**About this task**
In the records that follow, show each line where the word "file" is present.

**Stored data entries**
══════════════════════════════

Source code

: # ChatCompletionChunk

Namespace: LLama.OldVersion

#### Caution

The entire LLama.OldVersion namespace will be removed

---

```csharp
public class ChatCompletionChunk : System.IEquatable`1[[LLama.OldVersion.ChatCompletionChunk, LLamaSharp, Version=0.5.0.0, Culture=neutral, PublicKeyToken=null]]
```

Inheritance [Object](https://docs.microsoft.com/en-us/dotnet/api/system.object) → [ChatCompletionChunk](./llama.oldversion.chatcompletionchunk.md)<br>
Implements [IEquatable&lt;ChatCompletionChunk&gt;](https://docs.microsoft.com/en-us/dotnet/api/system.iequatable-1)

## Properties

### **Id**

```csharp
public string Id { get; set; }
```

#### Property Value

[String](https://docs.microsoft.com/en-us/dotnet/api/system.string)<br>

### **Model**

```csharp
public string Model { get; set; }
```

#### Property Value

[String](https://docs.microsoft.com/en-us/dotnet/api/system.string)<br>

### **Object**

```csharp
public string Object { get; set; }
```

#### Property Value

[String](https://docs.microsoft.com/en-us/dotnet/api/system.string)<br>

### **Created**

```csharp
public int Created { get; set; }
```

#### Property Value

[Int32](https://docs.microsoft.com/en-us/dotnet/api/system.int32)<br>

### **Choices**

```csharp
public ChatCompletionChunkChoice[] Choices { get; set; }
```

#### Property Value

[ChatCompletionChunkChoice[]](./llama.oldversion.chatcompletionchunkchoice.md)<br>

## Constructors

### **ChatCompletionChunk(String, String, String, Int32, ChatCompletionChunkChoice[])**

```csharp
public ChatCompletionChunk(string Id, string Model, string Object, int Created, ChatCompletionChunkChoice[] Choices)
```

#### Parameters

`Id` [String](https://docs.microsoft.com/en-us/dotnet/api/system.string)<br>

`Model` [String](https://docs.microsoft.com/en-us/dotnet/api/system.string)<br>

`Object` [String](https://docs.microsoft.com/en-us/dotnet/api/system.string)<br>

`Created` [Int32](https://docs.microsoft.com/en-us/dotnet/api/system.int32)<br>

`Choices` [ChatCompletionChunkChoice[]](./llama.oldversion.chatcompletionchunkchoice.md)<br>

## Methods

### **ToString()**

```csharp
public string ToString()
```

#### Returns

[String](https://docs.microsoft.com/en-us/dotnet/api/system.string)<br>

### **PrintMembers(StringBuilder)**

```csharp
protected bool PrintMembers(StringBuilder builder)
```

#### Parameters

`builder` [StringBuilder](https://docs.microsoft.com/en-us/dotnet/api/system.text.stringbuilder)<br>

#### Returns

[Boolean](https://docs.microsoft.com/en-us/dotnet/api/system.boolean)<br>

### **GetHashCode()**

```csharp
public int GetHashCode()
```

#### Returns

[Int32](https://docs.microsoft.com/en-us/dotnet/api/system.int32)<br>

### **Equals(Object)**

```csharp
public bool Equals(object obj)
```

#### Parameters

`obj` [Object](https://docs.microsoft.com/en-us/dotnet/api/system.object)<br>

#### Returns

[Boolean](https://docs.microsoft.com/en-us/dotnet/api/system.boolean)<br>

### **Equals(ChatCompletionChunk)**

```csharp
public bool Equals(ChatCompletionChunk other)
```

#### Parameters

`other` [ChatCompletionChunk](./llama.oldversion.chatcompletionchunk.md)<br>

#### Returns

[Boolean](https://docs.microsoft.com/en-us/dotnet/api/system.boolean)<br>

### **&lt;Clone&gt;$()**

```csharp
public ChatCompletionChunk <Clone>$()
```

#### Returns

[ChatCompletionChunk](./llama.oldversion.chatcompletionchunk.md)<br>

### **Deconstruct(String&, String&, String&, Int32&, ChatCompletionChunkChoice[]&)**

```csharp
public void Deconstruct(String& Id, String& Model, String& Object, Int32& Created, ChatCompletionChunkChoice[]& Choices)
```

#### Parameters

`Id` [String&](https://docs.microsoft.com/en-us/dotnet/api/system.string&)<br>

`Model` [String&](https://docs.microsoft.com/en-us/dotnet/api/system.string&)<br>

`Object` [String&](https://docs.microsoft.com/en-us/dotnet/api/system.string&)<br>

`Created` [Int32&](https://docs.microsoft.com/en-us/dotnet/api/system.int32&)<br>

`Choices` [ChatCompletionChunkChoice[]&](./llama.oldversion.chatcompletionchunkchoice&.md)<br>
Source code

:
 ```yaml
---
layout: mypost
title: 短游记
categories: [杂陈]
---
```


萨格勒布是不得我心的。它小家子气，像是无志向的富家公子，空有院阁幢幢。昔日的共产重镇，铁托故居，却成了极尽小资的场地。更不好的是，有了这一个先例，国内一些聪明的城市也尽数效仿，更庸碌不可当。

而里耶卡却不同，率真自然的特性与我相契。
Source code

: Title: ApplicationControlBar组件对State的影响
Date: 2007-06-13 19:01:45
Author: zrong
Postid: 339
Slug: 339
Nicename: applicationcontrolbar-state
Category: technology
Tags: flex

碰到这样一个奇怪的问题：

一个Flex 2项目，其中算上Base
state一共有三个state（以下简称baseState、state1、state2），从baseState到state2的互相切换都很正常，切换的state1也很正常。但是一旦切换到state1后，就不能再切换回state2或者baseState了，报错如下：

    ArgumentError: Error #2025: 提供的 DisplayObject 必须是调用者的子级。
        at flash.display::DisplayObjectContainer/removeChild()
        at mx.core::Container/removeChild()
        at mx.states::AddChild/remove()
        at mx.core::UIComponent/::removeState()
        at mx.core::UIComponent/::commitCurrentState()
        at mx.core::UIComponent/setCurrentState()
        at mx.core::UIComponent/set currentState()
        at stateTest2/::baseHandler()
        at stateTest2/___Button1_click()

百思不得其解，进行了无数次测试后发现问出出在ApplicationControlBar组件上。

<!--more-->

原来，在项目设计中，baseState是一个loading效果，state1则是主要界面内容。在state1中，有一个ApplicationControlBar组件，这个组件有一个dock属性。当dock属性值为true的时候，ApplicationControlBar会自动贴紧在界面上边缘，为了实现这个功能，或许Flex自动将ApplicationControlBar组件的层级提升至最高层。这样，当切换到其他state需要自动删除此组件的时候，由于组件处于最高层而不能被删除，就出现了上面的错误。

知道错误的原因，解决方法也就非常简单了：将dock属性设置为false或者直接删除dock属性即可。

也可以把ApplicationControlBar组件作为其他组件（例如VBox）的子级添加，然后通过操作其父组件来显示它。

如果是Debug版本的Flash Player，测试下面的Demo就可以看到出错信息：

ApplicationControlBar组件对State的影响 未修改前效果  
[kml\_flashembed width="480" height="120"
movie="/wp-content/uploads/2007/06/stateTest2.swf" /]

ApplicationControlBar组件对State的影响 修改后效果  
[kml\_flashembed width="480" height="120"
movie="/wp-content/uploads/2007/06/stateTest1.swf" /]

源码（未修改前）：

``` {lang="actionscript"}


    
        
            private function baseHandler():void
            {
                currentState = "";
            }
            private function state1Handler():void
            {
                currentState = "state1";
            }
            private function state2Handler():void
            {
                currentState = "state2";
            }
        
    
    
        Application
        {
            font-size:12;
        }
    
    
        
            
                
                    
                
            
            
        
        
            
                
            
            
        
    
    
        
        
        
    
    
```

══════════════════════════════

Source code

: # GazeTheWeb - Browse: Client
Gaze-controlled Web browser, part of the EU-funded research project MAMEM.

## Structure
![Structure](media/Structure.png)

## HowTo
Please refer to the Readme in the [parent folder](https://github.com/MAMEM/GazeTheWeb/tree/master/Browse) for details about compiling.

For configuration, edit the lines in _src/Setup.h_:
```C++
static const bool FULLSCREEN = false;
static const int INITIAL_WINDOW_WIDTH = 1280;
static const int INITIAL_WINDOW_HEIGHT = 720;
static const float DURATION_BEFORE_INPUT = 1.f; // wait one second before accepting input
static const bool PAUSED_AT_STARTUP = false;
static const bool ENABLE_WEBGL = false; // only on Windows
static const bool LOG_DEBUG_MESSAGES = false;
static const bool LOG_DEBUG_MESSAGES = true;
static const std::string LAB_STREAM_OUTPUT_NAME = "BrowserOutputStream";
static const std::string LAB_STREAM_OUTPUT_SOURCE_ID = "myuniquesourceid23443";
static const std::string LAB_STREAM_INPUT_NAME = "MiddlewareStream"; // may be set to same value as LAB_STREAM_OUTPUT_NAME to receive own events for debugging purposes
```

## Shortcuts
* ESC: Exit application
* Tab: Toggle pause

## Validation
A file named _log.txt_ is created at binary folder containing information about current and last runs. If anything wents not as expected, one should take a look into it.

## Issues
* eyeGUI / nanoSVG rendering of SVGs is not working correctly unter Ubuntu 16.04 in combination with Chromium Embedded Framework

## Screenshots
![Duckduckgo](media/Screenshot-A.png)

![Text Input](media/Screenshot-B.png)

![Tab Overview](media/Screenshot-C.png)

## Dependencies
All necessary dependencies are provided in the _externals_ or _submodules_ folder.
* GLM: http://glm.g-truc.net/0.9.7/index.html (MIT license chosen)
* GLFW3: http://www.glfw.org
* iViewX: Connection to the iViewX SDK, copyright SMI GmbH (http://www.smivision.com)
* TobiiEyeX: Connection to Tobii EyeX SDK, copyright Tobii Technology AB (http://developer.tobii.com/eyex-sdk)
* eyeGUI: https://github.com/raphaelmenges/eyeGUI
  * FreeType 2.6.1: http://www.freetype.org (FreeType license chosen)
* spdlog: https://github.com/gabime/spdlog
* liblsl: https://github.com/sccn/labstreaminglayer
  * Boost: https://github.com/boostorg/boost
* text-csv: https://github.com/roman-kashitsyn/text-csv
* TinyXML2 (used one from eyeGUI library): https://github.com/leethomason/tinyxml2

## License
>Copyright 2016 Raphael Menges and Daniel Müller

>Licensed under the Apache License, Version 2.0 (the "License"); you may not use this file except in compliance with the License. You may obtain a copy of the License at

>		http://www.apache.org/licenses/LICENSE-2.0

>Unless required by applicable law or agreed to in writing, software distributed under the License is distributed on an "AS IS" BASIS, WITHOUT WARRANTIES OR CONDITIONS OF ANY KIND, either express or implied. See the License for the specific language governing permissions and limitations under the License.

══════════════════════════════

**Answer below**
A file named _log.txt_ is created at binary folder containing information about current and last runs. If anything wents not as expected, one should take a look into it.
>Licensed under the Apache License, Version 2.0 (the "License"); you may not use this file except in compliance with the License. You may obtain a copy of the License at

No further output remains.